- [DATA PROVIDED]:
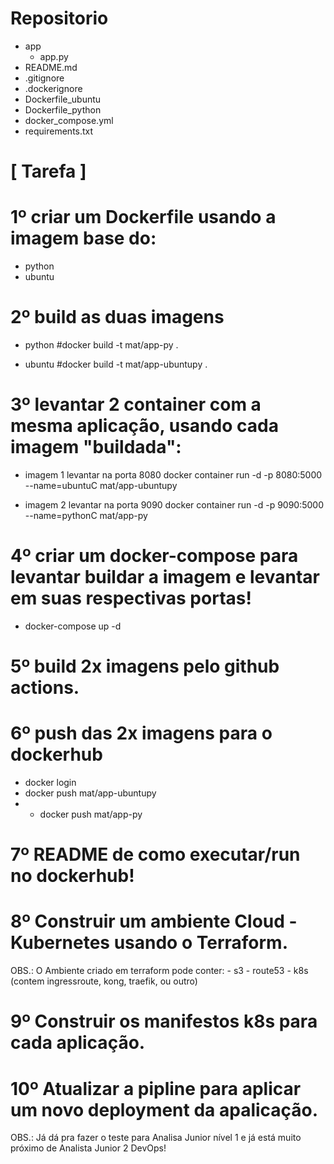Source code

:# Repositorio

- app
  - app.py
- README.md
- .gitignore
- .dockerignore
- Dockerfile_ubuntu
- Dockerfile_python
- docker_compose.yml
- requirements.txt

# [ Tarefa ]

# 1º criar um Dockerfile usando a imagem base do:

- python
- ubuntu

# 2º build as duas imagens

- python
  #docker build -t mat/app-py .

- ubuntu
  #docker build -t mat/app-ubuntupy .

# 3º levantar 2 container com a mesma aplicação, usando cada imagem "buildada":

- imagem 1 levantar na porta 8080
  docker container run -d -p 8080:5000 --name=ubuntuC mat/app-ubuntupy

- imagem 2 levantar na porta 9090
  docker container run -d -p 9090:5000 --name=pythonC mat/app-py

# 4º criar um docker-compose para levantar buildar a imagem e levantar em suas respectivas portas!

- docker-compose up -d

# 5º build 2x imagens pelo github actions.

# 6º push das 2x imagens para o dockerhub

- docker login
- docker push mat/app-ubuntupy
- - docker push mat/app-py

# 7º README de como executar/run no dockerhub!

# 8º Construir um ambiente Cloud - Kubernetes usando o Terraform.

OBS.: O Ambiente criado em terraform pode conter: - s3 - route53 - k8s (contem ingressroute, kong, traefik, ou outro)

# 9º Construir os manifestos k8s para cada aplicação.

# 10º Atualizar a pipline para aplicar um novo deployment da apalicação.

OBS.: Já dá pra fazer o teste para Analisa Junior nível 1 e já está muito próximo de Analista Junior 2 DevOps!
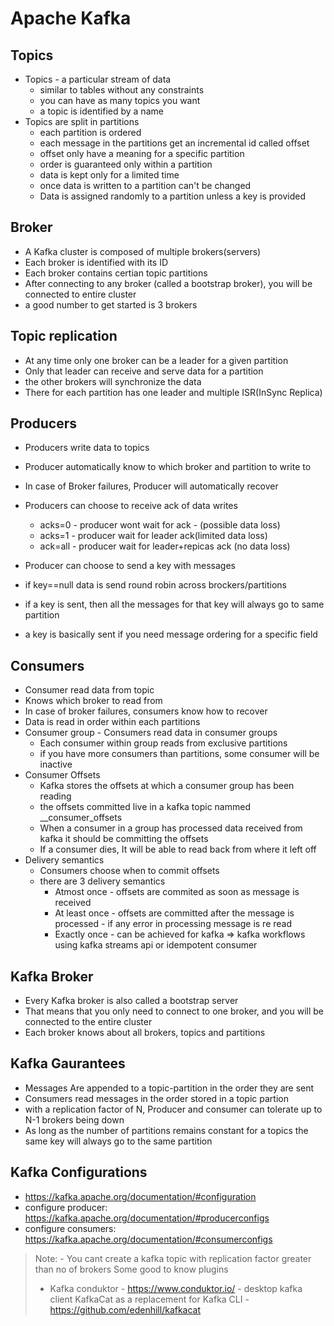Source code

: # Apache Kafka

## Topics
 - Topics - a particular stream of data
    - similar to  tables without any constraints
    - you can have as many topics you want
    - a topic is identified by a name
 - Topics are split in partitions
    - each partition is ordered
    - each message in the partitions get an incremental id called offset
    - offset only have a meaning for a specific partition
    - order is guaranteed only within a partition
    - data is kept only for a limited time
    - once data is written to a partition can't be changed
    - Data is assigned randomly to a partition unless a key is provided

## Broker
 - A Kafka cluster is composed of multiple brokers(servers)
 - Each broker is identified with its ID
 - Each broker contains certian topic partitions
 - After connecting to any broker (called a bootstrap broker), you will be connected to entire cluster
 - a good number to get started is 3 brokers

## Topic replication
 - At any time only one broker can be a leader for a given partition 
 - Only that leader can receive and serve data for a partition
 - the other brokers will synchronize the data
 - There for each partition has one leader and multiple ISR(InSync Replica)

## Producers
 - Producers write data to topics
 - Producer automatically know to which broker and partition to write to
 - In case of Broker failures, Producer will automatically recover
 - Producers can choose to receive ack of data writes
    - acks=0 - producer wont wait for ack - (possible data loss)
    - acks=1 - producer wait for leader ack(limited data loss)
    - ack=all - producer wait for leader+repicas ack (no data loss)

 - Producer can choose to send a key with messages
 - if key==null data is send round robin across brockers/partitions
 - if a key is sent, then all the messages for that key will always go to same partition
 - a key is basically sent if you need message ordering for a specific field

## Consumers
 - Consumer read data from topic
 - Knows which broker to read from
 - In case of broker failures, consumers know how to recover
 - Data is read in order within each partitions
 - Consumer group - Consumers read data in consumer groups
    - Each consumer within group reads from exclusive partitions
    - if you have more consumers than partitions, some consumer will be inactive
 - Consumer Offsets
    - Kafka stores the offsets at which a consumer group has been reading
    - the offsets committed live in a kafka topic nammed __consumer_offsets
    - When a consumer in a group has processed data received from kafka it should be committing the offsets
    - If a consumer dies, It will be able to read back from where it left off 
 - Delivery semantics
    - Consumers choose when to commit offsets
    - there are 3 delivery semantics
        - Atmost once - offsets are commited as soon as message is received
        - At least once - offsets are committed after the message is processed - if any error in processing message is re read
        - Exactly once   - can be achieved for kafka => kafka workflows using kafka streams api or idempotent consumer

## Kafka Broker
 - Every Kafka broker is also called a bootstrap server
 - That means that you only need to connect to one broker, and you will be connected to the entire cluster
 - Each broker knows about all brokers, topics and partitions

## Kafka Gaurantees
 - Messages Are appended to a topic-partition in the order they are sent
 - Consumers read messages in the order stored in a topic partion
 - with a replication factor of N, Producer and consumer can tolerate up to N-1 brokers being down
 - As long as the number of partitions remains constant for a topics the same key will always go to the same partition

 ## Kafka Configurations
 - https://kafka.apache.org/documentation/#configuration
 - configure producer: https://kafka.apache.org/documentation/#producerconfigs
 - configure consumers:  https://kafka.apache.org/documentation/#consumerconfigs


 > Note: - You cant create a kafka topic with replication factor greater than no of brokers
 > Some good to know plugins 
 > - Kafka conduktor - https://www.conduktor.io/  - desktop kafka client
 > KafkaCat as a replacement for Kafka CLI - https://github.com/edenhill/kafkacat
 

##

- [PROBLEM REQUIREMENTS]: Whenever a line of the data includes the word "imagens", show that line in full.

- [SOLUTION FOR THIS PROBLEM]:
# 2º build as duas imagens
# 5º build 2x imagens pelo github actions.
# 6º push das 2x imagens para o dockerhub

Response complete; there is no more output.